_Exercise brief_: Copy each line below in which the string "target" occurs.

***** Records supplied

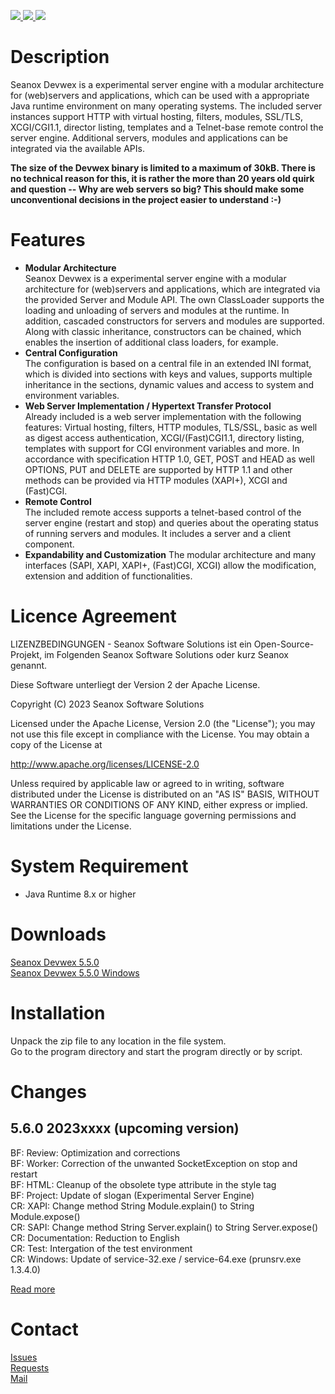 <p>
  <a href="https://github.com/seanox/devwex/pulls"
      title="Development is waiting for new issues / requests / ideas">
    <img src="https://img.shields.io/badge/development-passive-blue?style=for-the-badge">
  </a>
  <a href="https://github.com/seanox/devwex/issues">
    <img src="https://img.shields.io/badge/maintenance-active-green?style=for-the-badge">
  </a>
  <a href="http://seanox.de/contact">
    <img src="https://img.shields.io/badge/support-active-green?style=for-the-badge">
  </a>
</p>


# Description

Seanox Devwex is a experimental server engine with a modular architecture for
(web)servers and applications, which can be used with a appropriate Java runtime
environment on many operating systems. The included server instances support
HTTP with virtual hosting, filters, modules, SSL/TLS, XCGI/CGI1.1, director
listing, templates and a Telnet-base remote control the server engine.
Additional servers, modules and applications can be integrated via the available
APIs. 

__The size of the Devwex binary is limited to a maximum of 30kB. There is no
technical reason for this, it is rather the more than 20 years old quirk and
question -- Why are web servers so big? This should make some unconventional
decisions in the project easier to understand :-)__


# Features
- __Modular Architecture__  
  Seanox Devwex is a experimental server engine with a modular architecture for
  (web)servers and applications, which are integrated via the provided Server
  and Module API. The own ClassLoader supports the loading and unloading of
  servers and modules at the runtime. In addition, cascaded constructors for
  servers and modules are supported. Along with classic inheritance, 
  constructors can be chained, which enables the insertion of additional class
  loaders, for example.
- __Central Configuration__  
  The configuration is based on a central file in an extended INI format, which
  is divided into sections with keys and values, supports multiple inheritance
  in the sections, dynamic values and access to system and environment
  variables.
- __Web Server Implementation / Hypertext Transfer Protocol__  
  Already included is a web server implementation with the following features: 
  Virtual hosting, filters, HTTP modules, TLS/SSL, basic as well as digest 
  access authentication, XCGI/(Fast)CGI1.1, directory listing, templates with
  support for CGI environment variables and more. In accordance with
  specification HTTP 1.0, GET, POST and HEAD as well OPTIONS, PUT and DELETE are
  supported by HTTP 1.1 and other methods can be provided via HTTP modules
  (XAPI+), XCGI and (Fast)CGI. 
- __Remote Control__  
  The included remote access supports a telnet-based control of the server
  engine (restart and stop) and queries about the operating status of running
  servers and modules. It includes a server and a client component. 
- __Expandability and Customization__
  The modular architecture and many interfaces (SAPI, XAPI, XAPI+, (Fast)CGI,
  XCGI) allow the modification, extension and addition of functionalities.
 

# Licence Agreement
LIZENZBEDINGUNGEN - Seanox Software Solutions ist ein Open-Source-Projekt, im
Folgenden Seanox Software Solutions oder kurz Seanox genannt.

Diese Software unterliegt der Version 2 der Apache License.

Copyright (C) 2023 Seanox Software Solutions

Licensed under the Apache License, Version 2.0 (the "License"); you may not use
this file except in compliance with the License. You may obtain a copy of the
License at

http://www.apache.org/licenses/LICENSE-2.0

Unless required by applicable law or agreed to in writing, software distributed
under the License is distributed on an "AS IS" BASIS, WITHOUT WARRANTIES OR
CONDITIONS OF ANY KIND, either express or implied. See the License for the
specific language governing permissions and limitations under the License.


# System Requirement
- Java Runtime 8.x or higher


# Downloads
[Seanox Devwex 5.5.0](https://github.com/seanox/devwex/releases/download/5.4.0/seanox-devwex-5.5.0.zip)  
[Seanox Devwex 5.5.0 Windows](https://github.com/seanox/devwex/releases/download/5.4.0/seanox-devwex-5.5.0-win.zip)  


# Installation
Unpack the zip file to any location in the file system.  
Go to the program directory and start the program directly or by script.


# Changes
## 5.6.0 2023xxxx (upcoming version)  
BF: Review: Optimization and corrections  
BF: Worker: Correction of the unwanted SocketException on stop and restart  
BF: HTML: Cleanup of the obsolete type attribute in the style tag  
BF: Project: Update of slogan (Experimental Server Engine)  
CR: XAPI: Change method String Module.explain() to String Module.expose()  
CR: SAPI: Change method String Server.explain() to String Server.expose()  
CR: Documentation: Reduction to English  
CR: Test: Intergation of the test environment  
CR: Windows: Update of service-32.exe / service-64.exe (prunsrv.exe 1.3.4.0)  

[Read more](https://raw.githubusercontent.com/seanox/devwex/master/CHANGES)


# Contact
[Issues](https://github.com/seanox/devwex/issues)  
[Requests](https://github.com/seanox/devwex/pulls)  
[Mail](http://seanox.de/contact)
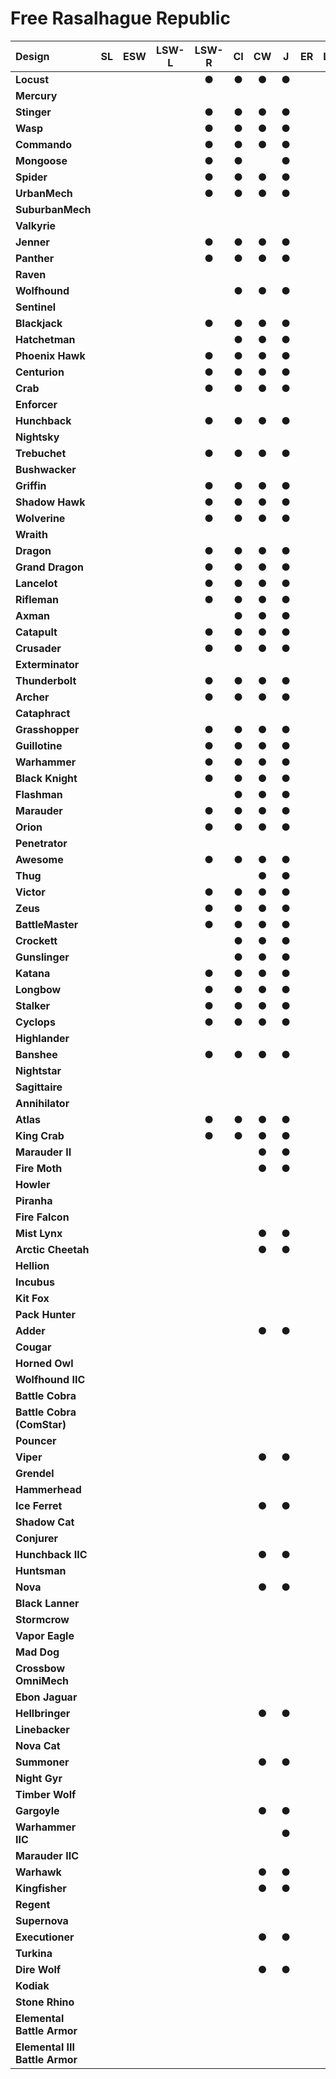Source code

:# Free Rasalhague Republic

| Design | SL | ESW | LSW-L | LSW-R | CI | CW | J | ER | LR | DA | iC |
| :--- | :---: | :---: | :---: | :---: | :---: | :---: | :---: | :---: | :---: | :---: | :---: |
| **Locust** |     |     |     |  ●  |  ●  |  ●  |  ●  |     |     |     |     |
| **Mercury** |     |     |     |     |     |     |     |     |     |     |     |
| **Stinger** |     |     |     |  ●  |  ●  |  ●  |  ●  |     |     |     |     |
| **Wasp** |     |     |     |  ●  |  ●  |  ●  |  ●  |     |     |     |     |
| **Commando** |     |     |     |  ●  |  ●  |  ●  |  ●  |     |     |     |     |
| **Mongoose** |     |     |     |  ●  |  ●  |     |  ●  |     |     |     |     |
| **Spider** |     |     |     |  ●  |  ●  |  ●  |  ●  |     |     |     |     |
| **UrbanMech** |     |     |     |  ●  |  ●  |  ●  |  ●  |     |     |     |     |
| **SuburbanMech** |     |     |     |     |     |     |     |     |     |     |     |
| **Valkyrie** |     |     |     |     |     |     |     |     |     |     |     |
| **Jenner** |     |     |     |  ●  |  ●  |  ●  |  ●  |     |     |     |     |
| **Panther** |     |     |     |  ●  |  ●  |  ●  |  ●  |     |     |     |     |
| **Raven** |     |     |     |     |     |     |     |     |     |     |     |
| **Wolfhound** |     |     |     |     |  ●  |  ●  |  ●  |     |     |     |     |
| **Sentinel** |     |     |     |     |     |     |     |     |     |     |     |
| **Blackjack** |     |     |     |  ●  |  ●  |  ●  |  ●  |     |     |     |     |
| **Hatchetman** |     |     |     |     |  ●  |  ●  |  ●  |     |     |     |     |
| **Phoenix Hawk** |     |     |     |  ●  |  ●  |  ●  |  ●  |     |     |     |     |
| **Centurion** |     |     |     |  ●  |  ●  |  ●  |  ●  |     |     |     |     |
| **Crab** |     |     |     |  ●  |  ●  |  ●  |  ●  |     |     |     |     |
| **Enforcer** |     |     |     |     |     |     |     |     |     |     |     |
| **Hunchback** |     |     |     |  ●  |  ●  |  ●  |  ●  |     |     |     |     |
| **Nightsky** |     |     |     |     |     |     |     |     |     |     |     |
| **Trebuchet** |     |     |     |  ●  |  ●  |  ●  |  ●  |     |     |     |     |
| **Bushwacker** |     |     |     |     |     |     |     |     |     |     |     |
| **Griffin** |     |     |     |  ●  |  ●  |  ●  |  ●  |     |     |     |     |
| **Shadow Hawk** |     |     |     |  ●  |  ●  |  ●  |  ●  |     |     |     |     |
| **Wolverine** |     |     |     |  ●  |  ●  |  ●  |  ●  |     |     |     |     |
| **Wraith** |     |     |     |     |     |     |     |     |     |     |     |
| **Dragon** |     |     |     |  ●  |  ●  |  ●  |  ●  |     |     |     |     |
| **Grand Dragon** |     |     |     |  ●  |  ●  |  ●  |  ●  |     |     |     |     |
| **Lancelot** |     |     |     |  ●  |  ●  |  ●  |  ●  |     |     |     |     |
| **Rifleman** |     |     |     |  ●  |  ●  |  ●  |  ●  |     |     |     |     |
| **Axman** |     |     |     |     |  ●  |  ●  |  ●  |     |     |     |     |
| **Catapult** |     |     |     |  ●  |  ●  |  ●  |  ●  |     |     |     |     |
| **Crusader** |     |     |     |  ●  |  ●  |  ●  |  ●  |     |     |     |     |
| **Exterminator** |     |     |     |     |     |     |     |     |     |     |     |
| **Thunderbolt** |     |     |     |  ●  |  ●  |  ●  |  ●  |     |     |     |     |
| **Archer** |     |     |     |  ●  |  ●  |  ●  |  ●  |     |     |     |     |
| **Cataphract** |     |     |     |     |     |     |     |     |     |     |     |
| **Grasshopper** |     |     |     |  ●  |  ●  |  ●  |  ●  |     |     |     |     |
| **Guillotine** |     |     |     |  ●  |  ●  |  ●  |  ●  |     |     |     |     |
| **Warhammer** |     |     |     |  ●  |  ●  |  ●  |  ●  |     |     |     |     |
| **Black Knight** |     |     |     |  ●  |  ●  |  ●  |  ●  |     |     |     |     |
| **Flashman** |     |     |     |     |  ●  |  ●  |  ●  |     |     |     |     |
| **Marauder** |     |     |     |  ●  |  ●  |  ●  |  ●  |     |     |     |     |
| **Orion** |     |     |     |  ●  |  ●  |  ●  |  ●  |     |     |     |     |
| **Penetrator** |     |     |     |     |     |     |     |     |     |     |     |
| **Awesome** |     |     |     |  ●  |  ●  |  ●  |  ●  |     |     |     |     |
| **Thug** |     |     |     |     |     |  ●  |  ●  |     |     |     |     |
| **Victor** |     |     |     |  ●  |  ●  |  ●  |  ●  |     |     |     |     |
| **Zeus** |     |     |     |  ●  |  ●  |  ●  |  ●  |     |     |     |     |
| **BattleMaster** |     |     |     |  ●  |  ●  |  ●  |  ●  |     |     |     |     |
| **Crockett** |     |     |     |     |  ●  |  ●  |  ●  |     |     |     |     |
| **Gunslinger** |     |     |     |     |  ●  |  ●  |  ●  |     |     |     |     |
| **Katana** |     |     |     |  ●  |  ●  |  ●  |  ●  |     |     |     |     |
| **Longbow** |     |     |     |  ●  |  ●  |  ●  |  ●  |     |     |     |     |
| **Stalker** |     |     |     |  ●  |  ●  |  ●  |  ●  |     |     |     |     |
| **Cyclops** |     |     |     |  ●  |  ●  |  ●  |  ●  |     |     |     |     |
| **Highlander** |     |     |     |     |     |     |     |     |     |     |     |
| **Banshee** |     |     |     |  ●  |  ●  |  ●  |  ●  |     |     |     |     |
| **Nightstar** |     |     |     |     |     |     |     |     |     |     |     |
| **Sagittaire** |     |     |     |     |     |     |     |     |     |     |     |
| **Annihilator** |     |     |     |     |     |     |     |     |     |     |     |
| **Atlas** |     |     |     |  ●  |  ●  |  ●  |  ●  |     |     |     |     |
| **King Crab** |     |     |     |  ●  |  ●  |  ●  |  ●  |     |     |     |     |
| **Marauder II** |     |     |     |     |     |  ●  |  ●  |     |     |     |     |
| **Fire Moth** |     |     |     |     |     |  ●  |  ●  |     |     |     |     |
| **Howler** |     |     |     |     |     |     |     |     |     |     |     |
| **Piranha** |     |     |     |     |     |     |     |     |     |     |     |
| **Fire Falcon** |     |     |     |     |     |     |     |     |     |     |     |
| **Mist Lynx** |     |     |     |     |     |  ●  |  ●  |     |     |     |     |
| **Arctic Cheetah** |     |     |     |     |     |  ●  |  ●  |     |     |     |     |
| **Hellion** |     |     |     |     |     |     |     |     |     |     |     |
| **Incubus** |     |     |     |     |     |     |     |     |     |     |     |
| **Kit Fox** |     |     |     |     |     |     |     |     |     |     |     |
| **Pack Hunter** |     |     |     |     |     |     |     |     |     |     |     |
| **Adder** |     |     |     |     |     |  ●  |  ●  |     |     |     |     |
| **Cougar** |     |     |     |     |     |     |     |     |     |     |     |
| **Horned Owl** |     |     |     |     |     |     |     |     |     |     |     |
| **Wolfhound IIC** |     |     |     |     |     |     |     |     |     |     |     |
| **Battle Cobra** |     |     |     |     |     |     |     |     |     |     |     |
| **Battle Cobra (ComStar)** |     |     |     |     |     |     |     |     |     |     |     |
| **Pouncer** |     |     |     |     |     |     |     |     |     |     |     |
| **Viper** |     |     |     |     |     |  ●  |  ●  |     |     |     |     |
| **Grendel** |     |     |     |     |     |     |     |     |     |     |     |
| **Hammerhead** |     |     |     |     |     |     |     |     |     |     |     |
| **Ice Ferret** |     |     |     |     |     |  ●  |  ●  |     |     |     |     |
| **Shadow Cat** |     |     |     |     |     |     |     |     |     |     |     |
| **Conjurer** |     |     |     |     |     |     |     |     |     |     |     |
| **Hunchback IIC** |     |     |     |     |     |  ●  |  ●  |     |     |     |     |
| **Huntsman** |     |     |     |     |     |     |     |     |     |     |     |
| **Nova** |     |     |     |     |     |  ●  |  ●  |     |     |     |     |
| **Black Lanner** |     |     |     |     |     |     |     |     |     |     |     |
| **Stormcrow** |     |     |     |     |     |     |     |     |     |     |     |
| **Vapor Eagle** |     |     |     |     |     |     |     |     |     |     |     |
| **Mad Dog** |     |     |     |     |     |     |     |     |     |     |     |
| **Crossbow OmniMech** |     |     |     |     |     |     |     |     |     |     |     |
| **Ebon Jaguar** |     |     |     |     |     |     |     |     |     |     |     |
| **Hellbringer** |     |     |     |     |     |  ●  |  ●  |     |     |     |     |
| **Linebacker** |     |     |     |     |     |     |     |     |     |     |     |
| **Nova Cat** |     |     |     |     |     |     |     |     |     |     |     |
| **Summoner** |     |     |     |     |     |  ●  |  ●  |     |     |     |     |
| **Night Gyr** |     |     |     |     |     |     |     |     |     |     |     |
| **Timber Wolf** |     |     |     |     |     |     |     |     |     |     |     |
| **Gargoyle** |     |     |     |     |     |  ●  |  ●  |     |     |     |     |
| **Warhammer IIC** |     |     |     |     |     |     |  ●  |     |     |     |     |
| **Marauder IIC** |     |     |     |     |     |     |     |     |     |     |     |
| **Warhawk** |     |     |     |     |     |  ●  |  ●  |     |     |     |     |
| **Kingfisher** |     |     |     |     |     |  ●  |  ●  |     |     |     |     |
| **Regent** |     |     |     |     |     |     |     |     |     |     |     |
| **Supernova** |     |     |     |     |     |     |     |     |     |     |     |
| **Executioner** |     |     |     |     |     |  ●  |  ●  |     |     |     |     |
| **Turkina** |     |     |     |     |     |     |     |     |     |     |     |
| **Dire Wolf** |     |     |     |     |     |  ●  |  ●  |     |     |     |     |
| **Kodiak** |     |     |     |     |     |     |     |     |     |     |     |
| **Stone Rhino** |     |     |     |     |     |     |     |     |     |     |     |
| **Elemental Battle Armor** |     |     |     |     |     |     |     |     |     |     |     |
| **Elemental III Battle Armor** |     |     |     |     |     |     |     |     |     |     |     |

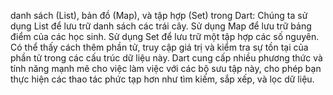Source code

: danh sách (List), bản đồ (Map), và tập hợp (Set) trong Dart:
Chúng ta sử dụng List để lưu trữ danh sách các trái cây.
Sử dụng Map để lưu trữ bảng điểm của các học sinh.
Sử dụng Set để lưu trữ một tập hợp các số nguyên.
Có thể thấy cách thêm phần tử, truy cập giá trị và kiểm tra sự tồn tại của phần tử trong các cấu trúc dữ liệu này. Dart cung cấp nhiều phương thức và tính năng mạnh mẽ cho việc làm việc với các bộ sưu tập này, cho phép bạn thực hiện các thao tác phức tạp hơn như tìm kiếm, sắp xếp, và lọc dữ liệu.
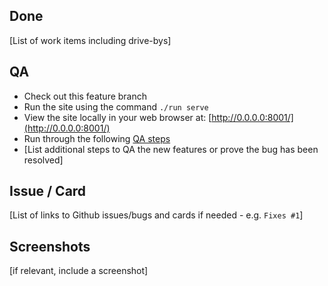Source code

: ## Done

[List of work items including drive-bys]

## QA

- Check out this feature branch
- Run the site using the command `./run serve`
- View the site locally in your web browser at: [http://0.0.0.0:8001/](http://0.0.0.0:8001/)
- Run through the following [QA steps](https://canonical-web-and-design.github.io/practices/workflow/qa-steps.html)
- [List additional steps to QA the new features or prove the bug has been resolved]


## Issue / Card

[List of links to Github issues/bugs and cards if needed - e.g. `Fixes #1`]

## Screenshots

[if relevant, include a screenshot]

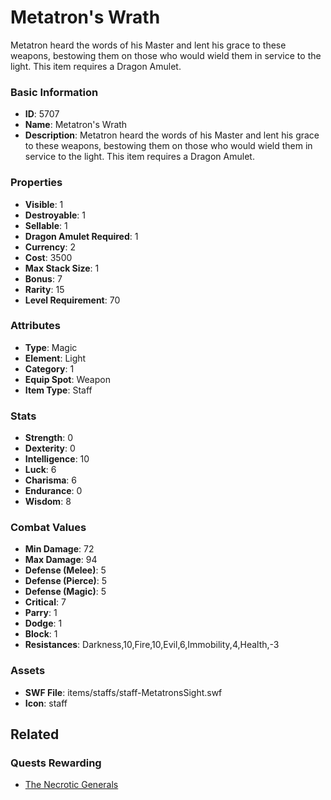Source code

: # Metatron's Wrath

Metatron heard the words of his Master and lent his grace to these weapons, bestowing them on those who would wield them in service to the light. This item requires a Dragon Amulet.

### Basic Information

- **ID**: 5707
- **Name**: Metatron&#039;s Wrath
- **Description**: Metatron heard the words of his Master and lent his grace to these weapons, bestowing them on those who would wield them in service to the light. This item requires a Dragon Amulet.

### Properties

- **Visible**: 1
- **Destroyable**: 1
- **Sellable**: 1
- **Dragon Amulet Required**: 1
- **Currency**: 2
- **Cost**: 3500
- **Max Stack Size**: 1
- **Bonus**: 7
- **Rarity**: 15
- **Level Requirement**: 70

### Attributes

- **Type**: Magic
- **Element**: Light
- **Category**: 1
- **Equip Spot**: Weapon
- **Item Type**: Staff

### Stats

- **Strength**: 0
- **Dexterity**: 0
- **Intelligence**: 10
- **Luck**: 6
- **Charisma**: 6
- **Endurance**: 0
- **Wisdom**: 8

### Combat Values

- **Min Damage**: 72
- **Max Damage**: 94
- **Defense (Melee)**: 5
- **Defense (Pierce)**: 5
- **Defense (Magic)**: 5
- **Critical**: 7
- **Parry**: 1
- **Dodge**: 1
- **Block**: 1
- **Resistances**: Darkness,10,Fire,10,Evil,6,Immobility,4,Health,-3

### Assets

- **SWF File**: items/staffs/staff-MetatronsSight.swf
- **Icon**: staff

## Related

### Quests Rewarding

- [The Necrotic Generals](../quests/798-the-necrotic-generals.md)

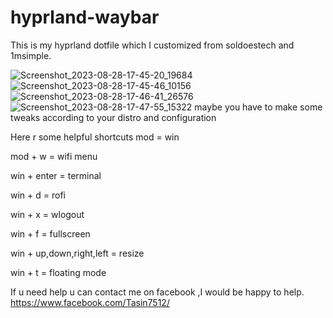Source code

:# hyprland-waybar
This is my hyprland dotfile which I customized from soldoestech and 1msimple.

![Screenshot_2023-08-28-17-45-20_19684](https://github.com/SSKT7/hyprland-waybar/assets/82232181/7835d2af-9a39-4b49-845a-e8bf7b02bd80)
![Screenshot_2023-08-28-17-45-46_10156](https://github.com/SSKT7/hyprland-waybar/assets/82232181/953c90b7-21fa-4083-b3a8-c0cc5e0b1c1d)
![Screenshot_2023-08-28-17-46-41_26576](https://github.com/SSKT7/hyprland-waybar/assets/82232181/8c6a8235-7753-4271-8b95-e987a81f9149)
![Screenshot_2023-08-28-17-47-55_15322](https://github.com/SSKT7/hyprland-waybar/assets/82232181/b5e92847-cc6d-482f-8acf-eddab56e8ecd)
maybe you have to make some tweaks according to your distro and configuration


Here r some helpful shortcuts
mod = win

mod + w = wifi menu

win + enter = terminal 

win + d = rofi

win + x = wlogout

win + f = fullscreen

win + up,down,right,left = resize

win + t = floating mode

If u need help u can contact me on facebook ,I would be happy to help.
https://www.facebook.com/Tasin7512/
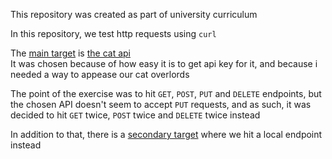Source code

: This repository was created as part of university curriculum

In this repository, we test http requests using `curl`

The [main target](cat.sh) is [the cat api](https://thecatapi.com/)  
It was chosen because of how easy it is to get api key for it, and because i needed a way to appease our cat overlords

The point of the exercise was to hit `GET`, `POST`, `PUT` and `DELETE` endpoints, but the chosen API doesn't seem to accept `PUT` requests, and as such, it was decided to hit `GET` twice, `POST` twice and `DELETE` twice instead

In addition to that, there is a [secondary target](goals_api.sh) where we hit a local endpoint instead
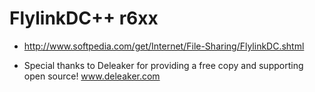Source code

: FlylinkDC++ r6xx
==============
* http://www.softpedia.com/get/Internet/File-Sharing/FlylinkDC.shtml

* Special thanks to Deleaker for providing a free copy and supporting open source!
www.deleaker.com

**********

_Solution for this task_:
The [main target](cat.sh) is [the cat api](https://thecatapi.com/)  
In addition to that, there is a [secondary target](goals_api.sh) where we hit a local endpoint instead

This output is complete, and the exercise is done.